··· Data records

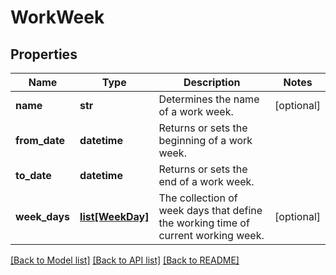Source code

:# WorkWeek

## Properties
Name | Type | Description | Notes
------------ | ------------- | ------------- | -------------
**name** | **str** | Determines the name of a work week. | [optional] 
**from_date** | **datetime** | Returns or sets the beginning of a work week. | 
**to_date** | **datetime** | Returns or sets the end of a work week. | 
**week_days** | [**list[WeekDay]**](WeekDay.md) | The collection of week days that define the working time of current working week. | [optional] 

[[Back to Model list]](../README.md#documentation-for-models) [[Back to API list]](../README.md#documentation-for-api-endpoints) [[Back to README]](../README.md)


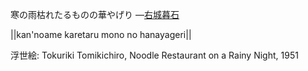 寒の雨枯れたるものの華やげり
—[右城暮石](https://ja.wikipedia.org/wiki/右城暮石)

||kan'noame karetaru mono no hanayageri||

浮世絵: Tokuriki Tomikichiro, Noodle Restaurant on a Rainy Night, 1951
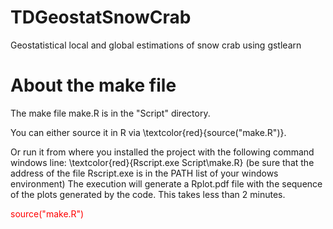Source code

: # TDGeostatSnowCrab
Geostatistical local and global estimations of snow crab using gstlearn 

# About the make file

The make file make.R is in the "Script" directory.

You can either source it in R via \textcolor{red}{source("make.R")}.

Or run it from where you installed the project with the following command windows line: \textcolor{red}{Rscript.exe Script\make.R} 
(be sure that the address of the file Rscript.exe  is in the PATH list of your windows environment)
The execution will generate a Rplot.pdf file with the sequence of the plots generated by the code.
This takes less than 2 minutes.


<span style='color: red;'>source("make.R")</span> 
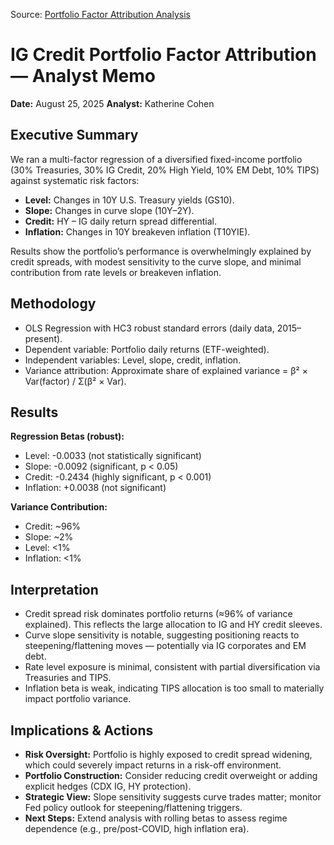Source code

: Source: [Portfolio Factor Attribution Analysis](https://github.com/katcohen/fixed-income-risk-portfolio/blob/main/python/src/factor_attrib_cfa.py)

# IG Credit Portfolio Factor Attribution — Analyst Memo  

**Date:** August 25, 2025
**Analyst:** Katherine Cohen  

## Executive Summary  
We ran a multi-factor regression of a diversified fixed-income portfolio (30% Treasuries, 30% IG Credit, 20% High Yield, 10% EM Debt, 10% TIPS) against systematic risk factors:  

- **Level:** Changes in 10Y U.S. Treasury yields (GS10).  
- **Slope:** Changes in curve slope (10Y–2Y).  
- **Credit:** HY – IG daily return spread differential.  
- **Inflation:** Changes in 10Y breakeven inflation (T10YIE).  

Results show the portfolio’s performance is overwhelmingly explained by credit spreads, with modest sensitivity to the curve slope, and minimal contribution from rate levels or breakeven inflation.  

## Methodology  
- OLS Regression with HC3 robust standard errors (daily data, 2015–present).  
- Dependent variable: Portfolio daily returns (ETF-weighted).  
- Independent variables: Level, slope, credit, inflation.  
- Variance attribution: Approximate share of explained variance = β² × Var(factor) / Σ(β² × Var).  

## Results  
**Regression Betas (robust):**  
- Level: -0.0033 (not statistically significant)  
- Slope: -0.0092 (significant, p < 0.05)  
- Credit: -0.2434 (highly significant, p < 0.001)  
- Inflation: +0.0038 (not significant)  

**Variance Contribution:**  
- Credit: ~96%  
- Slope: ~2%  
- Level: <1%  
- Inflation: <1%  

## Interpretation  
- Credit spread risk dominates portfolio returns (≈96% of variance explained). This reflects the large allocation to IG and HY credit sleeves.  
- Curve slope sensitivity is notable, suggesting positioning reacts to steepening/flattening moves — potentially via IG corporates and EM debt.  
- Rate level exposure is minimal, consistent with partial diversification via Treasuries and TIPS.  
- Inflation beta is weak, indicating TIPS allocation is too small to materially impact portfolio variance.  

## Implications & Actions  
- **Risk Oversight:** Portfolio is highly exposed to credit spread widening, which could severely impact returns in a risk-off environment.  
- **Portfolio Construction:** Consider reducing credit overweight or adding explicit hedges (CDX IG, HY protection).  
- **Strategic View:** Slope sensitivity suggests curve trades matter; monitor Fed policy outlook for steepening/flattening triggers.  
- **Next Steps:** Extend analysis with rolling betas to assess regime dependence (e.g., pre/post-COVID, high inflation era).  
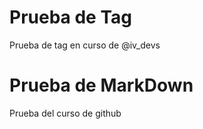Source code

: # Prueba de Tag
Prueba de tag en curso de @iv_devs  

# Prueba de MarkDown
Prueba del curso de github  
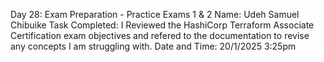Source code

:Day 28:  Exam Preparation - Practice Exams 1 & 2
Name: Udeh Samuel Chibuike
Task Completed: I Reviewed the HashiCorp Terraform Associate Certification exam objectives and refered to the documentation to revise any concepts I am struggling with. 
Date and Time: 20/1/2025 3:25pm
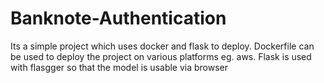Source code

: # Banknote-Authentication
Its a simple project which uses docker and flask to deploy. Dockerfile can be used to deploy the project on various platforms eg. aws. Flask is used with flasgger so that the model is usable via browser
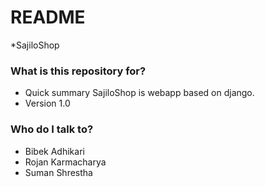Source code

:# README #
*SajiloShop


### What is this repository for? ###

* Quick summary
SajiloShop is webapp based on django.
* Version
1.0


### Who do I talk to? ###

* Bibek Adhikari
* Rojan Karmacharya
* Suman Shrestha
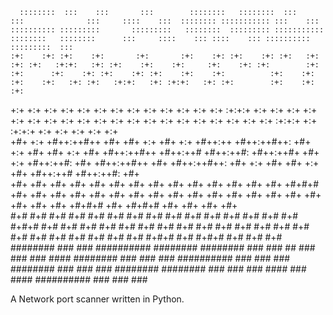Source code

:  
      ::::::::  :::    :::       :::        ::::::::   ::::::::  :::    :::              :::     ::::    :::  :::::::: ::::::::::: :::    ::: :::::::::: :::::::::       :::::::::   ::::::::  ::::::::: :::::::::::       ::::::::   ::::::::      :::     ::::    ::: ::::    ::: :::::::::: :::::::::  ::: 
    :+:    :+: :+:    :+:       :+:       :+:    :+: :+:    :+: :+:   :+:             :+: :+:   :+:+:   :+: :+:    :+:    :+:     :+:    :+: :+:        :+:    :+:      :+:    :+: :+:    :+: :+:    :+:    :+:          :+:    :+: :+:    :+:   :+: :+:   :+:+:   :+: :+:+:   :+: :+:        :+:    :+: :+:  
   +:+    +:+ +:+    +:+       +:+       +:+    +:+ +:+    +:+ +:+  +:+             +:+   +:+  :+:+:+  +:+ +:+    +:+    +:+     +:+    +:+ +:+        +:+    +:+      +:+    +:+ +:+    +:+ +:+    +:+    +:+          +:+        +:+         +:+   +:+  :+:+:+  +:+ :+:+:+  +:+ +:+        +:+    +:+ +:+   
  +#+    +:+ +#++:++#++       +#+       +#+    +:+ +#+    +:+ +#++:++             +#++:++#++: +#+ +:+ +#+ +#+    +:+    +#+     +#++:++#++ +#++:++#   +#++:++#:       +#++:++#+  +#+    +:+ +#++:++#:     +#+          +#++:++#++ +#+        +#++:++#++: +#+ +:+ +#+ +#+ +:+ +#+ +#++:++#   +#++:++#:  +#+    
 +#+    +#+ +#+    +#+       +#+       +#+    +#+ +#+    +#+ +#+  +#+            +#+     +#+ +#+  +#+#+# +#+    +#+    +#+     +#+    +#+ +#+        +#+    +#+      +#+        +#+    +#+ +#+    +#+    +#+                 +#+ +#+        +#+     +#+ +#+  +#+#+# +#+  +#+#+# +#+        +#+    +#+ +#+     
#+#    #+# #+#    #+#       #+#       #+#    #+# #+#    #+# #+#   #+#  #+#      #+#     #+# #+#   #+#+# #+#    #+#    #+#     #+#    #+# #+#        #+#    #+#      #+#        #+#    #+# #+#    #+#    #+#          #+#    #+# #+#    #+# #+#     #+# #+#   #+#+# #+#   #+#+# #+#        #+#    #+#          
########  ###    ###       ########## ########   ########  ###    ### ##       ###     ### ###    ####  ########     ###     ###    ### ########## ###    ###      ###         ########  ###    ###    ###           ########   ########  ###     ### ###    #### ###    #### ########## ###    ### ###       

                          
A Network port scanner written in Python.          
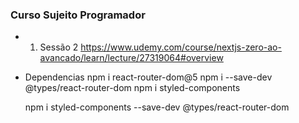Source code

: ### Curso Sujeito Programador

* 1. Sessão 2
    https://www.udemy.com/course/nextjs-zero-ao-avancado/learn/lecture/27319064#overview

* Dependencias
    npm i react-router-dom@5
    npm i --save-dev @types/react-router-dom
    npm i styled-components

    npm i styled-components --save-dev @types/react-router-dom
    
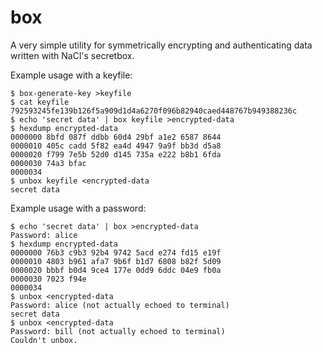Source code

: box
===

A very simple utility for symmetrically encrypting and authenticating data
written with NaCl's secretbox.

Example usage with a keyfile:

    $ box-generate-key >keyfile
    $ cat keyfile
    792593245fe139b126f5a909d1d4a6270f096b82940caed448767b949388236c
    $ echo 'secret data' | box keyfile >encrypted-data
    $ hexdump encrypted-data
    0000000 8bfd 087f ddbb 60d4 29bf a1e2 6587 8644
    0000010 405c cadd 5f82 ea4d 4947 9a9f bb3d d5a8
    0000020 f799 7e5b 52d0 d145 735a e222 b8b1 6fda
    0000030 74a3 bfac                              
    0000034
    $ unbox keyfile <encrypted-data
    secret data

Example usage with a password:
    
    $ echo 'secret data' | box >encrypted-data
    Password: alice
    $ hexdump encrypted-data
    0000000 76b3 c9b3 92b4 9742 5acd e274 fd15 e19f
    0000010 4803 b961 afa7 9b6f b1d7 6808 b82f 5d09
    0000020 bbbf b0d4 9ce4 177e 0dd9 6ddc 04e9 fb0a
    0000030 7023 f94e                              
    0000034
    $ unbox <encrypted-data
    Password: alice (not actually echoed to terminal)
    secret data 
    $ unbox <encrypted-data
    Password: bill (not actually echoed to terminal)
    Couldn't unbox.

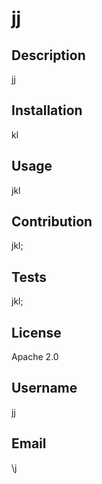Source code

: # jj

## Description

jj

## Installation

kl

## Usage

jkl

## Contribution

jkl;

## Tests

jkl;

## License

Apache 2.0

## Username

jj

## Email

\j

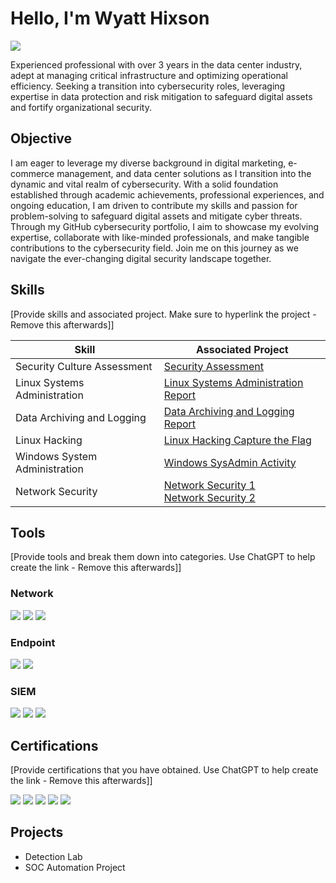 # Hello, I'm Wyatt Hixson
<a href="https://www.linkedin.com/in/wyatt-hixson"><img src="https://img.shields.io/badge/-LinkedIn-0072b1?&style=for-the-badge&logo=linkedin&logoColor=white" /></a>


Experienced professional with over 3 years in the data center industry, adept at managing critical infrastructure and optimizing operational efficiency. Seeking a transition into cybersecurity roles, leveraging expertise in data protection and risk mitigation to safeguard digital assets and fortify organizational security.

## Objective

I am eager to leverage my diverse background in digital marketing, e-commerce management, and data center solutions as I transition into the dynamic and vital realm of cybersecurity. With a solid foundation established through academic achievements, professional experiences, and ongoing education, I am driven to contribute my skills and passion for problem-solving to safeguard digital assets and mitigate cyber threats. Through my GitHub cybersecurity portfolio, I aim to showcase my evolving expertise, collaborate with like-minded professionals, and make tangible contributions to the cybersecurity field. Join me on this journey as we navigate the ever-changing digital security landscape together.

## Skills
[Provide skills and associated project. Make sure to hyperlink the project - Remove this afterwards]]

| Skill                                         | Associated Project         |
|-----------------------------------------------|----------------------------|
| Security Culture Assessment                   | <a href="https://docs.google.com/document/d/1oaf_eYUpWIoY9kuZyC9zbmuJz0--7EW9ooMTiQaMpQ8/edit?usp=sharing">Security Assessment</a>|
| Linux Systems Administration | <a href="https://docs.google.com/document/d/1JMgvWZ0kpP8qywkFYDwM1XBr5aK7r2Nnc9tzvXNwEQc/edit?usp=sharing">Linux Systems Administration Report</a>|
| Data Archiving and Logging         | <a href="https://docs.google.com/document/d/1pUrsGVplMHlp6iWNTPIKWhxndaRuLa7xmo_XbN7JW-E/edit?usp=sharing">Data Archiving and Logging Report</a>|
| Linux Hacking      |  <a href="https://docs.google.com/document/d/1uIzxSx-P7bEILw7KMpWYb4dla4CU7wFcCYmO8_l0zUM/edit?usp=sharing">Linux Hacking Capture the Flag</a>|
| Windows System Administration                 | <a href="https://docs.google.com/document/d/1vW6BLgzR1N6tShW7Ef-D7yY59Fvh1eq66pbgf9d0qUA/edit?usp=sharing">Windows SysAdmin Activity</a>|
| Network Security | <a href="https://docs.google.com/document/d/1Khqjprdxh_9RSjirTwumEygBlEj29iIHfSu-CKjGxRU/edit?usp=sharing">Network Security 1</a><br><a href="https://docs.google.com/document/d/19KYtDUex5rFacoeZriRMvJGVcv44u6L4AhZNCc--Gn8/edit?usp=sharing">Network Security 2</a>|

## Tools
[Provide tools and break them down into categories. Use ChatGPT to help create the link - Remove this afterwards]]

### Network
<div>
    <img src="https://img.shields.io/badge/-Wireshark-1679A7?&style=for-the-badge&logo=Wireshark&logoColor=white" />
    <img src="https://img.shields.io/badge/-Suricata-EF3B2D?&style=for-the-badge&logo=Suricata&logoColor=white" />
    <img src="https://img.shields.io/badge/-Zeek-777BB4?&style=for-the-badge&logo=Zeek&logoColor=white" />
</div>

### Endpoint
<div>
    <img src="https://img.shields.io/badge/-Microsoft_Defender_for_Endpoint-00A4EF?&style=for-the-badge&logo=Microsoft&logoColor=white" />
    <img src="https://img.shields.io/badge/-Velociraptor-4B275F?&style=for-the-badge&logo=Velociraptor&logoColor=white" />
</div>

### SIEM
<div>
    <img src="https://img.shields.io/badge/-Microsoft_Sentinel-0078D4?&style=for-the-badge&logo=Microsoft&logoColor=white" />
    <img src="https://img.shields.io/badge/-Splunk-000000?&style=for-the-badge&logo=Splunk&logoColor=white" />
    <img src="https://img.shields.io/badge/-Elastic-005571?&style=for-the-badge&logo=Elastic&logoColor=white" />
</div>

## Certifications
[Provide certifications that you have obtained. Use ChatGPT to help create the link - Remove this afterwards]]
<div>
<img src="https://img.shields.io/badge/-Security%2B-FF0000?&style=for-the-badge&logo=CompTIA&logoColor=white" />
<img src="https://img.shields.io/badge/-Network%2B-007ACC?&style=for-the-badge&logo=CompTIA&logoColor=white" />
<img src="https://img.shields.io/badge/-A%2B-4D4D4D?&style=for-the-badge&logo=CompTIA&logoColor=white" />
<img src="https://img.shields.io/badge/-CDSA-006400?&style=for-the-badge&logoColor=white" />
<img src="https://img.shields.io/badge/-CCD-000080?&style=for-the-badge&logoColor=white" />
</div>

## Projects
- Detection Lab
- SOC Automation Project
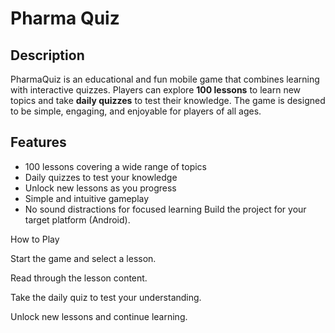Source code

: # Pharma Quiz



## Description
PharmaQuiz is an educational and fun mobile game that combines learning with interactive quizzes. Players can explore **100 lessons** to learn new topics and take **daily quizzes** to test their knowledge. The game is designed to be simple, engaging, and enjoyable for players of all ages.

## Features
- 100 lessons covering a wide range of topics
- Daily quizzes to test your knowledge
- Unlock new lessons as you progress
- Simple and intuitive gameplay
- No sound distractions for focused learning
Build the project for your target platform (Android).

How to Play

Start the game and select a lesson.

Read through the lesson content.

Take the daily quiz to test your understanding.

Unlock new lessons and continue learning.
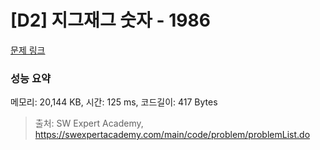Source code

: # [D2] 지그재그 숫자 - 1986 

[문제 링크](https://swexpertacademy.com/main/code/problem/problemDetail.do?contestProbId=AV5PxmBqAe8DFAUq) 

### 성능 요약

메모리: 20,144 KB, 시간: 125 ms, 코드길이: 417 Bytes



> 출처: SW Expert Academy, https://swexpertacademy.com/main/code/problem/problemList.do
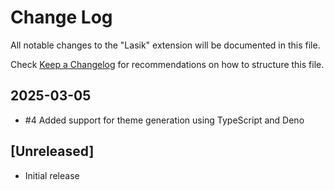 # Change Log

All notable changes to the "Lasik" extension will be documented in this file.

Check [Keep a Changelog](http://keepachangelog.com/) for recommendations on how to structure this file.

## 2025-03-05

- #4 Added support for theme generation using TypeScript and Deno

## [Unreleased]

- Initial release
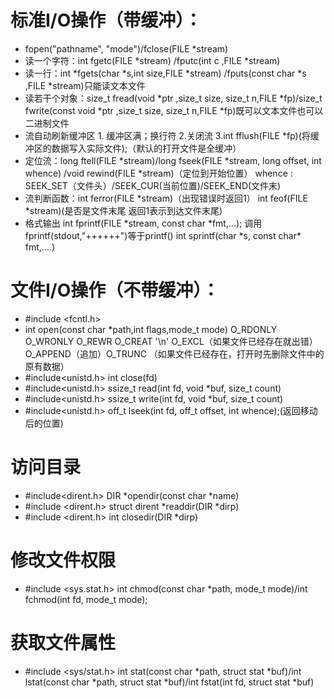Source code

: # 标准I/O操作（带缓冲）：
- fopen("pathname", "mode")/fclose(FILE \*stream)
- 读一个字符：int fgetc(FILE \*stream) /fputc(int c ,FILE \*stream)
- 读一行：int \*fgets(char \*s,int size,FILE \*stream) /fputs(const char \*s ,FILE \*stream)只能读文本文件
- 读若干个对象：size_t fread(void \*ptr ,size_t size, size_t n,FILE \*fp)/size_t fwrite(const void \*ptr ,size_t size, size_t n,FILE \*fp)既可以文本文件也可以二进制文件
- 流自动刷新缓冲区 1. 缓冲区满；换行符   2.关闭流  3.int fflush(FILE \*fp)(将缓冲区的数据写入实际文件);（默认的打开文件是全缓冲）
- 定位流：long ftell(FILE \*stream)/long fseek(FILE \*stream, long offset, int whence) /void rewind(FILE \*stream)（定位到开始位置）
whence : SEEK_SET（文件头）/SEEK_CUR(当前位置)/SEEK_END(文件末)
- 流判断函数：int ferror(FILE \*stream)（出现错误时返回1）     int feof(FILE \*stream)(是否是文件末尾 返回1表示到达文件末尾)
- 格式输出  int fprintf(FILE \*stream, const char \*fmt,...); 调用fprintf(stdout,"++++++")等于printf()
           int sprintf(char \*s, const char* fmt,....)
# 文件I/O操作（不带缓冲）：
- #include <fcntl.h>
- int open(const char \*path,int flags,mode_t mode) O_RDONLY O_WRONLY O_REWR O_CREAT '\n' O_EXCL（如果文件已经存在就出错）O_APPEND（追加）O_TRUNC （如果文件已经存在，打开时先删除文件中的原有数据）
- #include<unistd.h> int close(fd)
- #include<unistd.h> ssize_t read(int fd, void \*buf, size_t count)
- #include<unistd.h> ssize_t write(int fd, void \*buf, size_t count)
- #include<unistd.h> off_t lseek(int fd, off_t offset, int whence);(返回移动后的位置)
# 访问目录 
- #include<dirent.h>  DIR \*opendir(const char \*name)
- #include <dirent.h> struct dirent \*readdir(DIR \*dirp)
- #include <dirent.h> int closedir(DIR \*dirp)
# 修改文件权限
- #include <sys.stat.h>     int chmod(const char \*path, mode_t mode)/int fchmod(int fd, mode_t mode);
# 获取文件属性
- #include <sys/stat.h> int stat(const char \*path, struct stat \*buf)/int lstat(const char \*path, struct stat \*buf)/int fstat(int fd, struct stat \*buf)
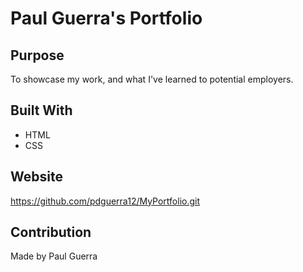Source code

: # Paul Guerra's Portfolio

## Purpose
To showcase my work, and what I've learned to potential employers.

## Built With
* HTML
* CSS

## Website
https://github.com/pdguerra12/MyPortfolio.git

## Contribution
Made by Paul Guerra

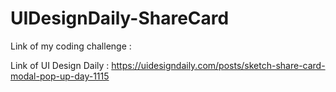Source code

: # UIDesignDaily-ShareCard

Link of my coding challenge :

Link of UI Design Daily : https://uidesigndaily.com/posts/sketch-share-card-modal-pop-up-day-1115
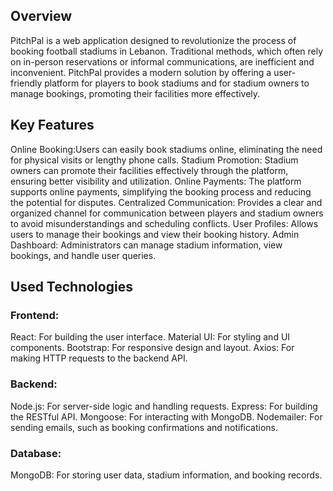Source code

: ## Overview
PitchPal is a web application designed to revolutionize the process of booking football stadiums in Lebanon. Traditional methods, which often rely on in-person reservations or informal communications, are inefficient and inconvenient. PitchPal provides a modern solution by offering a user-friendly platform for players to book stadiums and for stadium owners to manage bookings, promoting their facilities more effectively.

## Key Features
Online Booking:Users can easily book stadiums online, eliminating the need for physical visits or lengthy phone calls.
Stadium Promotion: Stadium owners can promote their facilities effectively through the platform, ensuring better visibility and utilization.
Online Payments: The platform supports online payments, simplifying the booking process and reducing the potential for disputes.
Centralized Communication: Provides a clear and organized channel for communication between players and stadium owners to avoid misunderstandings and scheduling conflicts.
User Profiles: Allows users to manage their bookings and view their booking history.
Admin Dashboard: Administrators can manage stadium information, view bookings, and handle user queries.

## Used Technologies
### Frontend:

React: For building the user interface.
Material UI: For styling and UI components.
Bootstrap: For responsive design and layout.
Axios: For making HTTP requests to the backend API.

### Backend:
Node.js: For server-side logic and handling requests.
Express: For building the RESTful API.
Mongoose: For interacting with MongoDB.
Nodemailer: For sending emails, such as booking confirmations and notifications.

### Database:
MongoDB: For storing user data, stadium information, and booking records.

······

> [Your goal]:
Show each line in the data where the string "create" appears.

> [Response for this exercise]:
[Provide tools and break them down into categories. Use ChatGPT to help create the link - Remove this afterwards]]
[Provide certifications that you have obtained. Use ChatGPT to help create the link - Remove this afterwards]]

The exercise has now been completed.